== Dataset entries ==
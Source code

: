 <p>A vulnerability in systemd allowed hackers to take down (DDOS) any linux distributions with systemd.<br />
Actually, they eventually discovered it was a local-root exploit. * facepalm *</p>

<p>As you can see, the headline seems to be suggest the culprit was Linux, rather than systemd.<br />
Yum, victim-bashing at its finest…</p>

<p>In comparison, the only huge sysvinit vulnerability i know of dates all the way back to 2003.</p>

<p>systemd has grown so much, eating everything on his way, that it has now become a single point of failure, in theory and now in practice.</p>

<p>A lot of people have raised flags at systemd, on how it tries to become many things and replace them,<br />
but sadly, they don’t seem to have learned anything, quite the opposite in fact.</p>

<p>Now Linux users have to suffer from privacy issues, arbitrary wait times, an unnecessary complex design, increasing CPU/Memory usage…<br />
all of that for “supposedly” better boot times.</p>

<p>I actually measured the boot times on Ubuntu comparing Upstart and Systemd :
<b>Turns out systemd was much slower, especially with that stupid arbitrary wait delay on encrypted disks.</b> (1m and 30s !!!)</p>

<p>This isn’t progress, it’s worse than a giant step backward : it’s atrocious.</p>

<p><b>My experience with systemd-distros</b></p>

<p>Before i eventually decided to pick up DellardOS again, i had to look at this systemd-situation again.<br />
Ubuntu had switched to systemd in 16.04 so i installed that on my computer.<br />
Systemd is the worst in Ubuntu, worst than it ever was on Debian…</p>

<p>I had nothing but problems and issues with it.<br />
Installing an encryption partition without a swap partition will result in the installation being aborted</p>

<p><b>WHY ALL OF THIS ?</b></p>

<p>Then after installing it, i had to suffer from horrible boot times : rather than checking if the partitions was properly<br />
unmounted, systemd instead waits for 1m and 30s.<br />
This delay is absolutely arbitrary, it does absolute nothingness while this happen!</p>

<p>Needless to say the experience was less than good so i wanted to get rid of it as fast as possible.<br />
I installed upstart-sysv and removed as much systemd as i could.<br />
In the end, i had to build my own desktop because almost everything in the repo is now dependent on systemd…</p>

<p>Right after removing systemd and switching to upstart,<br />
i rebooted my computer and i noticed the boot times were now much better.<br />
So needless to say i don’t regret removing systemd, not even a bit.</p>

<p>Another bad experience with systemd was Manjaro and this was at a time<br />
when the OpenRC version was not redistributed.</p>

== Goal of the exercise ==
Within the data above, the span starting at the line containing "<p><b>WHY ALL OF THIS ?</b></p>" and ending at the line containing "I installed upstart-sysv" is to be retyped exactly, with no other lines.

== Answer section ==
<p><b>WHY ALL OF THIS ?</b></p>

<p>Then after installing it, i had to suffer from horrible boot times : rather than checking if the partitions was properly<br />
unmounted, systemd instead waits for 1m and 30s.<br />
This delay is absolutely arbitrary, it does absolute nothingness while this happen!</p>

<p>Needless to say the experience was less than good so i wanted to get rid of it as fast as possible.<br />
I installed upstart-sysv and removed as much systemd as i could.<br />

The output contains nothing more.